YOUR INSTRUCTIONS
Return the lines below that contain the word "видеокамер".

++++ RAW DATA ++++

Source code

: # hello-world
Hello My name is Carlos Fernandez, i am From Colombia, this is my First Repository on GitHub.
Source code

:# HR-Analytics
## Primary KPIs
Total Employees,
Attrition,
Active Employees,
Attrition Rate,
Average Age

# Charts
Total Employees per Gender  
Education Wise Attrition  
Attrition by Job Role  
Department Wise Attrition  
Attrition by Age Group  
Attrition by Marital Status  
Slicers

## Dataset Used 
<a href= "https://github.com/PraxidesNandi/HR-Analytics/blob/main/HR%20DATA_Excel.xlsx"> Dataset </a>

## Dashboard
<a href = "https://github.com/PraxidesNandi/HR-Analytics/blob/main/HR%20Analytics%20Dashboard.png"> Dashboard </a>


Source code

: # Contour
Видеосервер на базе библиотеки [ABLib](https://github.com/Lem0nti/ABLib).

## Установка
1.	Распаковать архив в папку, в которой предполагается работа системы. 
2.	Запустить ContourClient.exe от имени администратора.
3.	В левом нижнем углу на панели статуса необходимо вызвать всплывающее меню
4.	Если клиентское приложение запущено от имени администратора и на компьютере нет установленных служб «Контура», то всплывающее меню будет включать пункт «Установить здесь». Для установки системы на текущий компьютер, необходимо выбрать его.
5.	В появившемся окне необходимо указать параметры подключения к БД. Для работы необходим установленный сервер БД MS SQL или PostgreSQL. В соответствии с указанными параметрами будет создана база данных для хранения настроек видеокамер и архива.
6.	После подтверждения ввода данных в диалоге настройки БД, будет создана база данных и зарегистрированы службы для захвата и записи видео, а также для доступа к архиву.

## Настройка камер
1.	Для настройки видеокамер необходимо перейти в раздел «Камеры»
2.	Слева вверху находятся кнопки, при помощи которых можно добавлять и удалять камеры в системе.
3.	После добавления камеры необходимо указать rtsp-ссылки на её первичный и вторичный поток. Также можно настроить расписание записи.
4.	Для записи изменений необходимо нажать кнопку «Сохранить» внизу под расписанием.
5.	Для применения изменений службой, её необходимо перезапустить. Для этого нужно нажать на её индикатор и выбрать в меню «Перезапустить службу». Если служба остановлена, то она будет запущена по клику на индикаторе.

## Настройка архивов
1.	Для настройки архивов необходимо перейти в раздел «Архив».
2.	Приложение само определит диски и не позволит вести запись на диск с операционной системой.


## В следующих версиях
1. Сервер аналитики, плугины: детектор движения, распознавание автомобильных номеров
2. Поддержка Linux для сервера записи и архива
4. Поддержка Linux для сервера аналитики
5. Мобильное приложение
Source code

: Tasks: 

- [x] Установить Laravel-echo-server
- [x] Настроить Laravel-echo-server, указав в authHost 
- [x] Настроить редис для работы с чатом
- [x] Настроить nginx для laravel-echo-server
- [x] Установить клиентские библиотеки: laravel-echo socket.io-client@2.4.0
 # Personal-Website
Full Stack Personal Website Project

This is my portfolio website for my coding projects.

++++

SOLUTION TO THIS TASK
5.	В появившемся окне необходимо указать параметры подключения к БД. Для работы необходим установленный сервер БД MS SQL или PostgreSQL. В соответствии с указанными параметрами будет создана база данных для хранения настроек видеокамер и архива.
1.	Для настройки видеокамер необходимо перейти в раздел «Камеры»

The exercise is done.